Okay group, I am looking for some advice. 
I am a one man show building a house for a client. This is my first home that i have stick built since being on my own. I bid the house out for the client. So it was a set price. Around here most of the builders bid their work, not a cost plus bid. So i bid it that way. Well that is where i went wrong. So now i am close to finishing the home, but i am short on money to pay everyone that needs paid. So here is were you all come in. How do you finish a home and pay everyone when there is not enough money to pay the subs and some materials? I am thinking about filing for bankruptcy, but i don't want to hurt my clients or the subs. Most of them are friends of mine. I really don't want to file, i have been trying to work with the bank, but i don't have enough credit to even try to get a loan to pay the subs and finish the home. Do you have any ideas or suggestions?


----------



## Teetorbilt (Feb 12, 2004)

Get a loan from your house? Borrow from your IRA?

It looks like you made some big mistakes and might learn from the school of hard knocks.


----------



## rselectric1 (Sep 20, 2009)

I can't offer any advice from experience because fortunately I have not been in your spot.

But you have the attitude in not trying to cut and run. (like so many do)

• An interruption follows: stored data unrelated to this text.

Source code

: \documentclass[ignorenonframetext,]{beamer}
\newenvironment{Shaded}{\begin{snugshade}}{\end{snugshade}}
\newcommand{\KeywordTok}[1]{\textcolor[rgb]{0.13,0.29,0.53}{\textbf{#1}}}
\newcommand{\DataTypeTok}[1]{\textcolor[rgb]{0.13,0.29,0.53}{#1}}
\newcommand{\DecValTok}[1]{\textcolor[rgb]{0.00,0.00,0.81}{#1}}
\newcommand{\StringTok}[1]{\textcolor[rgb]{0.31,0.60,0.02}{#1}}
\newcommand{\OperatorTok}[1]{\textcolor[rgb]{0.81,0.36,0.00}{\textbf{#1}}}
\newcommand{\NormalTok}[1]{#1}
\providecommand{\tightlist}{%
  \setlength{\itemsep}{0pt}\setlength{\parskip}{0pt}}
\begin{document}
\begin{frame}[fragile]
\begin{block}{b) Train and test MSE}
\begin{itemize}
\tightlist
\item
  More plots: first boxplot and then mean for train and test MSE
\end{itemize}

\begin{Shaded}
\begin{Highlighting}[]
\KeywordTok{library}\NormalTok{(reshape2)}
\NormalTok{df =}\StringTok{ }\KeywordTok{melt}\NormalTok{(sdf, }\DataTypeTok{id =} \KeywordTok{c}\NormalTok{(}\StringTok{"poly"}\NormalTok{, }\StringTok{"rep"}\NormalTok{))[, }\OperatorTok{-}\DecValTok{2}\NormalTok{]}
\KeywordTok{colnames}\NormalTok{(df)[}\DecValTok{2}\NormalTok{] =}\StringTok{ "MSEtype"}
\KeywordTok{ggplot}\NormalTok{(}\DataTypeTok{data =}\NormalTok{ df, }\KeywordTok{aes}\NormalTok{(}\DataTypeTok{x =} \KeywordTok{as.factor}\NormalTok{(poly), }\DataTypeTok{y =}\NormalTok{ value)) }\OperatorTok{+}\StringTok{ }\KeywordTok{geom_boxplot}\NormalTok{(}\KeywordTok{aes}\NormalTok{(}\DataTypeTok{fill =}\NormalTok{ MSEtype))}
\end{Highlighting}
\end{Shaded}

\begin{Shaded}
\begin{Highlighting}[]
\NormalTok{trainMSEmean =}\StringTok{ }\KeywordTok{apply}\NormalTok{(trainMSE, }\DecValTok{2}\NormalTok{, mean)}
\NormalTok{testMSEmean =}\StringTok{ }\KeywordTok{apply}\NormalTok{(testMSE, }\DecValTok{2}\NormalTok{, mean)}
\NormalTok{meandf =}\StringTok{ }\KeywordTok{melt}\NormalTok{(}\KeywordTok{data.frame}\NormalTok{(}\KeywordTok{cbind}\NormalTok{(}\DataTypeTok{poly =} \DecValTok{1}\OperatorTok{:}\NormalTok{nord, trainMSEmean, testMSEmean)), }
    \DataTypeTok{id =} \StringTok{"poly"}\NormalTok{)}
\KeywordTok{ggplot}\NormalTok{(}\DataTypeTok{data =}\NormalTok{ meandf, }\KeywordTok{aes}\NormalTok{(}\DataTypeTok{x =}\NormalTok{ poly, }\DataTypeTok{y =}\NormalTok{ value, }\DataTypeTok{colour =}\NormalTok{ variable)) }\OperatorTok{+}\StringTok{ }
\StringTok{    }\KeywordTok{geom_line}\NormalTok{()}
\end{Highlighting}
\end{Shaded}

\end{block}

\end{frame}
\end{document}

I hope there are some viable avenues presented here for you to make it all work out.


----------



## Mike Finley (Apr 28, 2004)

Maybe have a heart to heart talk with your client. Explain how you under bid the project and how you (and they) are now at a very bad spot in all this. Maybe you can work something out where you finish working at cost and in return they pay everybody off. The alternative unfortunately for them is a buch of leins against their new home.


----------



## WilsonRMDL (Sep 4, 2007)

Personal Loans. Not that I underbid a basement project by $5k and have been paying for their materials out of my own pocket for the last month. 

I'd sit down with the client and let them know the situation. That you want to make sure their house gets done and everyone else gets paid. 

If your that short on money they probably realized they were getting great deal at the beginning and were wondering why. Now they'll know.


----------



## SWICS (Apr 2, 2008)

Thanks for the advice. It seems that I have been learning from the school of hard knocks for sometime now. I don't want to cut and run. I put myself in this position and i just want to salvage something from it. I have tried personal loans but i am to new to have any credit with the bank that they wont even look. They told me to file for bankruptcy, but I can't even think about that. I have thought about talking to the homeowners like Mike said and that might be the only option that I have. Once again thanks..


----------



## thom (Nov 3, 2006)

filing for bankruptcy gets you out of the situation, it does not solve the situation. 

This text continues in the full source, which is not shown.